# Build a list of images to analyze

In [3]:
from pathlib import Path
photos_path = Path("images/")
photos_files = list(photos_path.glob("*.jpg"))
print(f"Photos found: {len(photos_files)}")

Photos found: 32765


# Define function to compute embeddings

In [4]:
import clip
import torch
from PIL import Image
#device = "mps" if torch.backends.mps.is_available() else "cpu"
device = "cuda" if torch.cuda.is_available() else "cpu"
print("Using device " + device)
model, preprocess = clip.load("ViT-B/32", device=device)

def compute_embedding(photos_batch):
    # Load all the photos from the files
    photos = [Image.open(photo_file) for photo_file in photos_batch]
    
    # Preprocess all photos
    photos_preprocessed = torch.stack([preprocess(photo) for photo in photos]).to(device)

    with torch.no_grad():
        # Encode the photos batch to compute the feature vectors and normalize them
        photos_features = model.encode_image(photos_preprocessed)
        photos_features /= photos_features.norm(dim=-1, keepdim=True)

    # Transfer the feature vectors back to the CPU and convert to numpy
    return photos_features.cpu().numpy()

Using device cuda


In [5]:
import math
import numpy as np
import pandas as pd
from pathlib import Path

batch_size = 64
#batch_size=8192

# Save the resulting embeddings here:
features_path = Path("features/")

# Compute the rigt number of batches:
batches = math.ceil(len(photos_files) / batch_size)

# Process each batch
for i in range(batches):
    print(f"Processing batch {i+1} of {batches}")

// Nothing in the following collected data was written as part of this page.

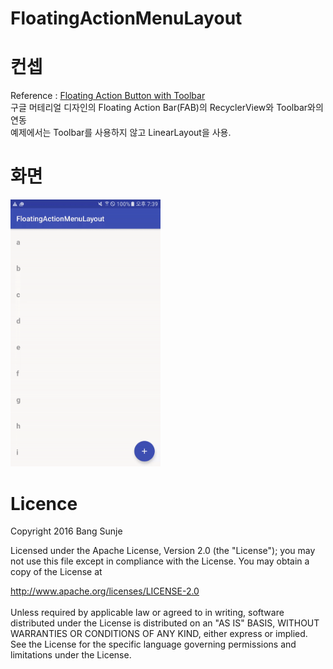 # FloatingActionMenuLayout


# 컨셉
Reference : <a href="https://material.io/guidelines/components/buttons-floating-action-button.html#buttons-floating-action-button-transitions">Floating Action Button with Toolbar</a>
</br>
구글 머테리얼 디자인의 Floating Action Bar(FAB)의 RecyclerView와 Toolbar와의 연동</br>
예제에서는 Toolbar를 사용하지 않고 LinearLayout을 사용. 
# 화면
<img src="./screenshots/screenshot.gif" width="240">

# Licence
Copyright 2016 Bang Sunje

Licensed under the Apache License, Version 2.0 (the "License"); you may not use this file except in compliance with the License. You may obtain a copy of the License at

   http://www.apache.org/licenses/LICENSE-2.0
</br>   
Unless required by applicable law or agreed to in writing, software distributed under the License is distributed on an "AS IS" BASIS, WITHOUT WARRANTIES OR CONDITIONS OF ANY KIND, either express or implied. See the License for the specific language governing permissions and limitations under the License.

    batch_ids_path = features_path / f"{i:010d}.csv"
    batch_features_path = features_path / f"{i:010d}.npy"
    
    # Only do the processing if the batch wasn't processed yet
    if not batch_features_path.exists():
        try:
            # Select the photos for the current batch
            batch_files = photos_files[i*batch_size : (i+1)*batch_size]

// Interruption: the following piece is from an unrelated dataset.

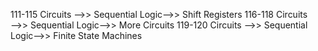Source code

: 111-115 Circuits ——>> Sequential Logic——>> Shift Registers
116-118 Circuits ——>> Sequential Logic——>> More Circuits
119-120 Circuits ——>> Sequential Logic——>> Finite State Machines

            # Compute the features and save to a numpy file
            batch_features = compute_embedding(batch_files)
            np.save(batch_features_path, batch_features)

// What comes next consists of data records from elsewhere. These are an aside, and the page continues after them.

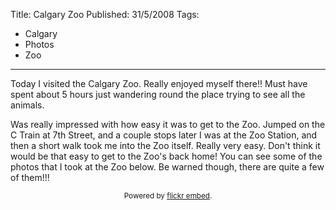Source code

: Title: Calgary Zoo
Published: 31/5/2008
Tags:
- Calgary
- Photos
- Zoo
---

Today I visited the Calgary Zoo. Really enjoyed myself there!! Must have spent about 5 hours just wandering round the place trying to see all the animals.

Was really impressed with how easy it was to get to the Zoo. Jumped on the C Train at 7th Street, and a couple stops later I was at the Zoo Station, and then a short walk took me into the Zoo itself. Really very easy. Don't think it would be that easy to get to the Zoo's back home! You can see some of the photos that I took at the Zoo below. Be warned though, there are quite a few of them!!!

<div id="flickrembed"></div><small style="display: block; text-align: center; margin: 0 auto;">Powered by <a href="https://flickrembed.com">flickr embed</a>.</small>

<script src="https://flickrembed.com/embed_v2.js.php?source=flickr&layout=responsive&input=72157673850557294&sort=0&by=album&theme=default&scale=fit&skin=default&id=5850544461b40"></script>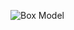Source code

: ![Box Model](https://user-images.githubusercontent.com/115551661/227473159-29f0d026-2735-4124-9ded-239b04723a1d.png)
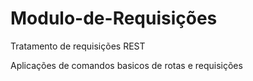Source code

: # Modulo-de-Requisições
Tratamento de requisições REST


Aplicações de comandos basicos de rotas e requisições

            # Save the photo IDs to a CSV file
            photo_ids = [photo_file.name for photo_file in batch_files]
            photo_ids_data = pd.DataFrame(photo_ids, columns=['photo_id'])
            photo_ids_data.to_csv(batch_ids_path, index=False)
        except:
            # Error logging - possibilities include corrupt jpg, wrong format file, etc
            print(f'Problem with batch {i}')

Processing batch 1 of 512
Processing batch 2 of 512
Processing batch 3 of 512
Processing batch 4 of 512
Processing batch 5 of 512
Processing batch 6 of 512
Processing batch 7 of 512
Processing batch 8 of 512
Processing batch 9 of 512
Processing batch 10 of 512
Processing batch 11 of 512
Processing batch 12 of 512
Processing batch 13 of 512
Processing batch 14 of 512
Processing batch 15 of 512
Processing batch 16 of 512
Processing batch 17 of 512
Processing batch 18 of 512
Processing batch 19 of 512
Processing batch 20 of 512
Processing batch 21 of 512
Processing batch 22 of 512
Processing batch 23 of 512
Processing batch 24 of 512
Processing batch 25 of 512
Processing batch 26 of 512
Processing batch 27 of 512
Processing batch 28 of 512
Processing batch 29 of 512
Processing batch 30 of 512
Processing batch 31 of 512
Processing batch 32 of 512
Processing batch 33 of 512
Processing batch 34 of 512
Processing batch 35 of 512
Processing batch 36 of 512
Processing batch 37 of 512
Processing

# Produce numpy and csv results

In [6]:
import numpy as np
import pandas as pd

# Load all of the embeddings we saved to disk
features_list = [np.load(features_file) for features_file in sorted(features_path.glob("*.npy"))]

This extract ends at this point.